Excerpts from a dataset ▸

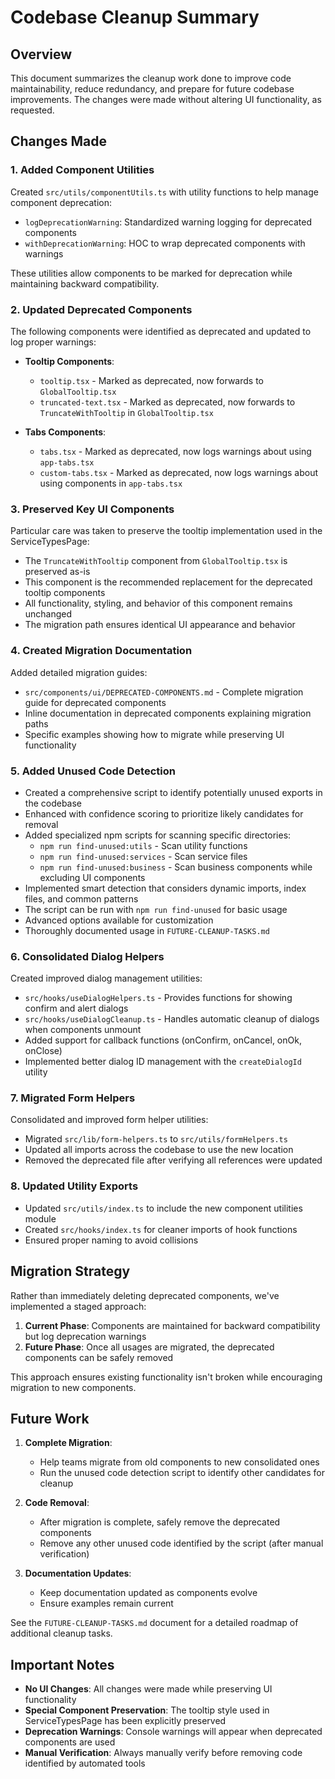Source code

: # Codebase Cleanup Summary

## Overview

This document summarizes the cleanup work done to improve code maintainability, reduce redundancy, and prepare for future codebase improvements. The changes were made without altering UI functionality, as requested.

## Changes Made

### 1. Added Component Utilities

Created `src/utils/componentUtils.ts` with utility functions to help manage component deprecation:

- `logDeprecationWarning`: Standardized warning logging for deprecated components
- `withDeprecationWarning`: HOC to wrap deprecated components with warnings

These utilities allow components to be marked for deprecation while maintaining backward compatibility.

### 2. Updated Deprecated Components

The following components were identified as deprecated and updated to log proper warnings:

- **Tooltip Components**:
  - `tooltip.tsx` - Marked as deprecated, now forwards to `GlobalTooltip.tsx`
  - `truncated-text.tsx` - Marked as deprecated, now forwards to `TruncateWithTooltip` in `GlobalTooltip.tsx`

- **Tabs Components**:
  - `tabs.tsx` - Marked as deprecated, now logs warnings about using `app-tabs.tsx`
  - `custom-tabs.tsx` - Marked as deprecated, now logs warnings about using components in `app-tabs.tsx`

### 3. Preserved Key UI Components

Particular care was taken to preserve the tooltip implementation used in the ServiceTypesPage:

- The `TruncateWithTooltip` component from `GlobalTooltip.tsx` is preserved as-is
- This component is the recommended replacement for the deprecated tooltip components
- All functionality, styling, and behavior of this component remains unchanged
- The migration path ensures identical UI appearance and behavior

### 4. Created Migration Documentation

Added detailed migration guides:

- `src/components/ui/DEPRECATED-COMPONENTS.md` - Complete migration guide for deprecated components
- Inline documentation in deprecated components explaining migration paths
- Specific examples showing how to migrate while preserving UI functionality

### 5. Added Unused Code Detection

- Created a comprehensive script to identify potentially unused exports in the codebase
- Enhanced with confidence scoring to prioritize likely candidates for removal
- Added specialized npm scripts for scanning specific directories:
  - `npm run find-unused:utils` - Scan utility functions
  - `npm run find-unused:services` - Scan service files
  - `npm run find-unused:business` - Scan business components while excluding UI components
- Implemented smart detection that considers dynamic imports, index files, and common patterns
- The script can be run with `npm run find-unused` for basic usage
- Advanced options available for customization
- Thoroughly documented usage in `FUTURE-CLEANUP-TASKS.md`

### 6. Consolidated Dialog Helpers

Created improved dialog management utilities:

- `src/hooks/useDialogHelpers.ts` - Provides functions for showing confirm and alert dialogs
- `src/hooks/useDialogCleanup.ts` - Handles automatic cleanup of dialogs when components unmount
- Added support for callback functions (onConfirm, onCancel, onOk, onClose)
- Implemented better dialog ID management with the `createDialogId` utility

### 7. Migrated Form Helpers

Consolidated and improved form helper utilities:

- Migrated `src/lib/form-helpers.ts` to `src/utils/formHelpers.ts`
- Updated all imports across the codebase to use the new location
- Removed the deprecated file after verifying all references were updated

### 8. Updated Utility Exports

- Updated `src/utils/index.ts` to include the new component utilities module
- Created `src/hooks/index.ts` for cleaner imports of hook functions
- Ensured proper naming to avoid collisions

## Migration Strategy

Rather than immediately deleting deprecated components, we've implemented a staged approach:

1. **Current Phase**: Components are maintained for backward compatibility but log deprecation warnings
2. **Future Phase**: Once all usages are migrated, the deprecated components can be safely removed

This approach ensures existing functionality isn't broken while encouraging migration to new components.

## Future Work

1. **Complete Migration**: 
   - Help teams migrate from old components to new consolidated ones
   - Run the unused code detection script to identify other candidates for cleanup

2. **Code Removal**:
   - After migration is complete, safely remove the deprecated components
   - Remove any other unused code identified by the script (after manual verification)

3. **Documentation Updates**:
   - Keep documentation updated as components evolve
   - Ensure examples remain current

See the `FUTURE-CLEANUP-TASKS.md` document for a detailed roadmap of additional cleanup tasks.

## Important Notes

- **No UI Changes**: All changes were made while preserving UI functionality
- **Special Component Preservation**: The tooltip style used in ServiceTypesPage has been explicitly preserved
- **Deprecation Warnings**: Console warnings will appear when deprecated components are used
- **Manual Verification**: Always manually verify before removing code identified by automated tools 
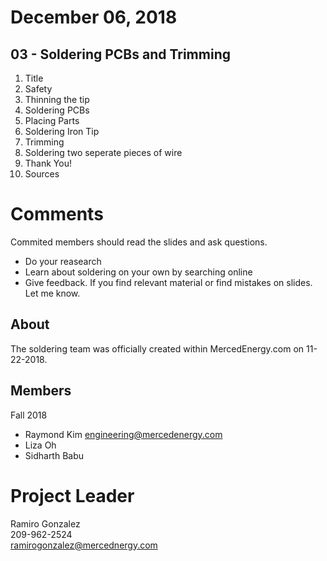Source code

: # December 06, 2018
## 03 - Soldering PCBs and Trimming 
1. Title
2. Safety
3. Thinning the tip 
4. Soldering PCBs
5. Placing Parts 
6. Soldering Iron Tip 
7. Trimming 
8. Soldering two seperate pieces of wire
9. Thank You!
10. Sources 
# Comments 
Commited members should read the slides and ask questions. 
- Do your reasearch
- Learn about soldering on your own by searching online
- Give feedback. If you find relevant material or find mistakes on slides. Let me know. 
## About 
The soldering team was officially created within MercedEnergy.com on 11-22-2018. 
## Members 
Fall 2018 
- Raymond Kim 
  engineering@mercedenergy.com
- Liza Oh 
- Sidharth Babu
# Project Leader 
Ramiro Gonzalez <br> 
209-962-2524 <br> 
ramirogonzalez@mercednergy.com <br> 
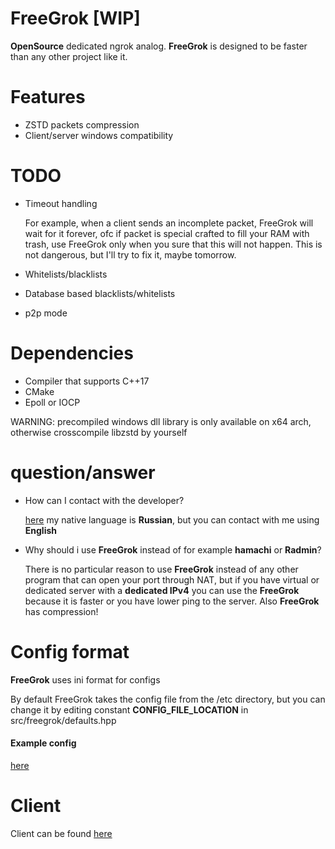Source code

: # FreeGrok \[WIP\]

**OpenSource** dedicated ngrok analog.
**FreeGrok** is designed to be faster than any other project like it.

# Features

- ZSTD packets compression
- Client/server windows compatibility

# TODO

- Timeout handling
   
   For example, when a client sends an incomplete packet, FreeGrok will 
   wait for it forever, ofc if packet is special crafted to fill your RAM with trash,
   use FreeGrok only when you sure that this will not happen. This is not dangerous, but 
   I'll try to fix it, maybe tomorrow.
- Whitelists/blacklists
- Database based blacklists/whitelists
- p2p mode

# Dependencies

- Compiler that supports C++17
- CMake
- Epoll or IOCP

WARNING: precompiled windows dll library is only available on x64 arch, otherwise crosscompile libzstd by yourself

# question/answer

- How can I contact with the developer?

    [here](https://t.me/kvxmmu) my native language is **Russian**, but you can contact with 
    me using **English**
    
- Why should i use **FreeGrok** instead of for example **hamachi** or **Radmin**?

    There is no particular reason to use **FreeGrok** instead of any other program that can
    open your port through NAT, but if you have virtual or dedicated server
    with a __dedicated IPv4__ you can use the **FreeGrok** because it is faster or 
    you have lower ping to the server. Also **FreeGrok** has compression!


# Config format

**FreeGrok** uses ini format for configs

By default FreeGrok takes the config file from the /etc directory, but you can change it by editing 
constant **CONFIG_FILE_LOCATION** in src/freegrok/defaults.hpp

#### Example config

[here](freegrok.ini.example)


# Client

Client can be found [here](https://github.com/kvxmmu/freegrok_client)
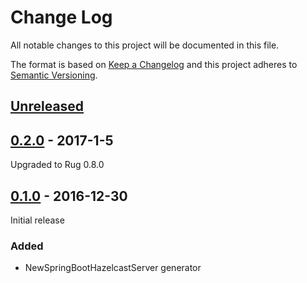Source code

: # Change Log

All notable changes to this project will be documented in this file.

The format is based on [Keep a Changelog](http://keepachangelog.com/)
and this project adheres to [Semantic Versioning](http://semver.org/).

## [Unreleased]

[Unreleased]: https://github.com/atomist-rugs/spring-boot-hazelcast-server/compare/0.2.0...HEAD

## [0.2.0] - 2017-1-5

Upgraded to Rug 0.8.0

[0.2.0]: https://github.com/atomist-rugs/spring-boot-hazelcast-server/compare/0.1.0...0.2.0

## [0.1.0] - 2016-12-30

Initial release

[0.1.0]: https://github.com/atomist-rugs/spring-boot-hazelcast-server/compare/04eec87...0.1.0

### Added

-   NewSpringBootHazelcastServer generator
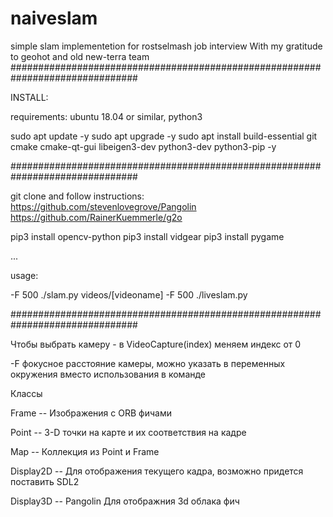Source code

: # naiveslam
simple slam implementetion for rostselmash job interview
With my gratitude to geohot and old new-terra team 
###############################################################################

INSTALL: 

requirements: ubuntu 18.04 or similar, python3

sudo apt update -y
sudo apt upgrade -y
sudo apt install build-essential git cmake cmake-qt-gui libeigen3-dev python3-dev python3-pip -y

############################################################################### 

git clone and follow instructions: 
https://github.com/stevenlovegrove/Pangolin 
https://github.com/RainerKuemmerle/g2o

pip3 install opencv-python pip3 install vidgear pip3 install pygame

...

usage:

-F 500 ./slam.py videos/[videoname]
-F 500 ./liveslam.py

###############################################################################

Чтобы выбрать камеру - в VideoCapture(index) меняем индекс от 0

-F фокусное расстояние камеры, можно указать в переменных окружения вместо использования в команде

Классы

Frame -- Изображения с ORB фичами

Point -- 3-D точки на карте и их соответствия на кадре

Map -- Коллекция из Point и Frame

Display2D -- Для отображения текущего кадра, возможно придется поставить SDL2

Display3D -- Pangolin Для отображния 3d облака фич
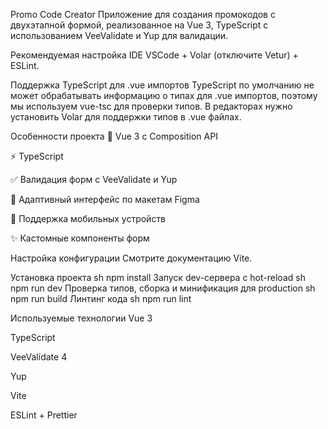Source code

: Promo Code Creator
Приложение для создания промокодов с двухэтапной формой, реализованное на Vue 3, TypeScript с использованием VeeValidate и Yup для валидации.

Рекомендуемая настройка IDE
VSCode + Volar (отключите Vetur) + ESLint.

Поддержка TypeScript для .vue импортов
TypeScript по умолчанию не может обрабатывать информацию о типах для .vue импортов, поэтому мы используем vue-tsc для проверки типов. В редакторах нужно установить Volar для поддержки типов в .vue файлах.

Особенности проекта
🚀 Vue 3 с Composition API

⚡ TypeScript

✅ Валидация форм с VeeValidate и Yup

🎨 Адаптивный интерфейс по макетам Figma

📱 Поддержка мобильных устройств

✨ Кастомные компоненты форм

Настройка конфигурации
Смотрите документацию Vite.

Установка проекта
sh
npm install
Запуск dev-сервера с hot-reload
sh
npm run dev
Проверка типов, сборка и минификация для production
sh
npm run build
Линтинг кода
sh
npm run lint

Используемые технологии
Vue 3

TypeScript

VeeValidate 4

Yup

Vite

ESLint + Prettier
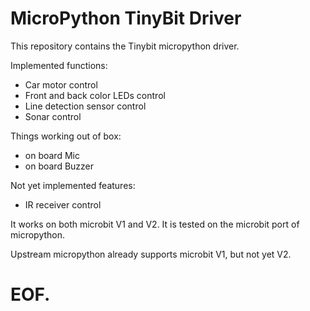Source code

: # MicroPython TinyBit Driver
This repository contains the Tinybit micropython driver.

Implemented functions:
* Car motor control
* Front and back color LEDs control
* Line detection sensor control
* Sonar control

Things working out of box:
* on board Mic
* on board Buzzer

Not yet implemented features:
* IR receiver control

It works on both microbit V1 and V2.
It is tested on the microbit port of micropython.

Upstream micropython already supports microbit V1, but not yet V2.

# EOF.
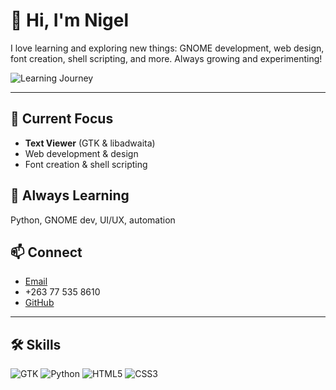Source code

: # 👋 Hi, I'm Nigel

I love learning and exploring new things: GNOME development, web design, font creation, shell scripting, and more. Always growing and experimenting!  

![Learning Journey](https://images.unsplash.com/photo-1522202176988-66273c2fd55f?auto=format&fit=crop&w=800&q=60)

---

## 🔭 Current Focus
- **Text Viewer** (GTK & libadwaita)  
- Web development & design  
- Font creation & shell scripting  

## 🌱 Always Learning
Python, GNOME dev, UI/UX, automation  

## 📫 Connect
- [Email](mailto:nigel.nkomo@proton.me)  
- +263 77 535 8610  
- [GitHub](https://github.com/nigelnkomo)  

---

## 🛠️ Skills
![GTK](https://img.shields.io/badge/GTK-4.0-355C7D?logo=gtk)
![Python](https://img.shields.io/badge/Python-3.9-3776AB?logo=python)
![HTML5](https://img.shields.io/badge/HTML5-E34F26?logo=html5)
![CSS3](https://img.shields.io/badge/CSS3-1572B6?logo=css3)
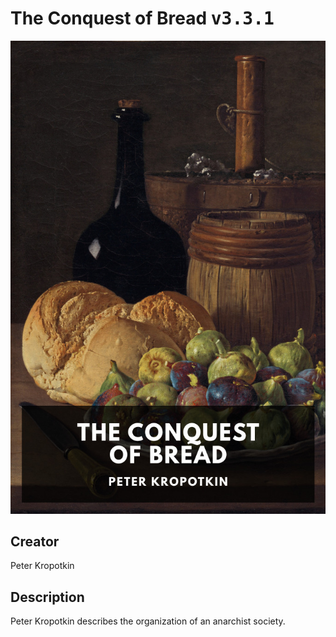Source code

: 
# The Conquest of Bread <kbd>v3.3.1</kbd>

<center>
  <img src="./cover-1024.jpg"/>
</center>

## Creator
Peter Kropotkin

## Description
Peter Kropotkin describes the organization of an anarchist society.
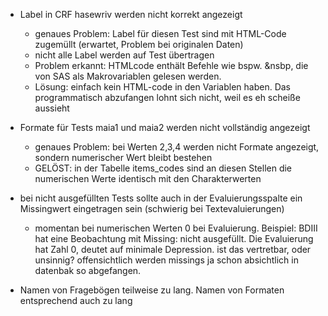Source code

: - Label in CRF hasewriv werden nicht korrekt angezeigt
    - genaues Problem: Label für diesen Test sind mit HTML-Code zugemüllt (erwartet, Problem bei originalen Daten)
    - nicht alle Label werden auf Test übertragen
    - Problem erkannt: HTMLcode enthält Befehle wie bspw. &nsbp, die von SAS als Makrovariablen gelesen werden.
    - Lösung: einfach kein HTML-code in den Variablen haben. Das programmatisch abzufangen lohnt sich nicht, weil es eh scheiße aussieht
- Formate für Tests  maia1 und maia2 werden nicht vollständig angezeigt
    -  genaues Problem: bei Werten 2,3,4 werden nicht Formate angezeigt, sondern numerischer Wert bleibt bestehen
    - GELÖST: in der Tabelle items_codes sind an diesen Stellen die numerischen Werte identisch mit den Charakterwerten
- bei nicht ausgefüllten Tests sollte auch in der Evaluierungsspalte ein Missingwert eingetragen sein (schwierig bei Textevaluierungen)
    - momentan bei numerischen Werten 0 bei Evaluierung. Beispiel: BDIII hat eine Beobachtung mit Missing: nicht ausgefüllt. Die Evaluierung hat Zahl 0, deutet auf minimale Depression. ist das vertretbar, oder unsinnig?
      offensichtlich werden missings ja schon absichtlich in datenbak so abgefangen.


- Namen von Fragebögen teilweise zu lang. Namen von Formaten entsprechend auch zu lang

DIRECTIONS FOR THIS TASK ▸ The response must contain each line above that holds the string "forwards".

FINISHED TASK ▸
  - `tooltip.tsx` - Marked as deprecated, now forwards to `GlobalTooltip.tsx`
  - `truncated-text.tsx` - Marked as deprecated, now forwards to `TruncateWithTooltip` in `GlobalTooltip.tsx`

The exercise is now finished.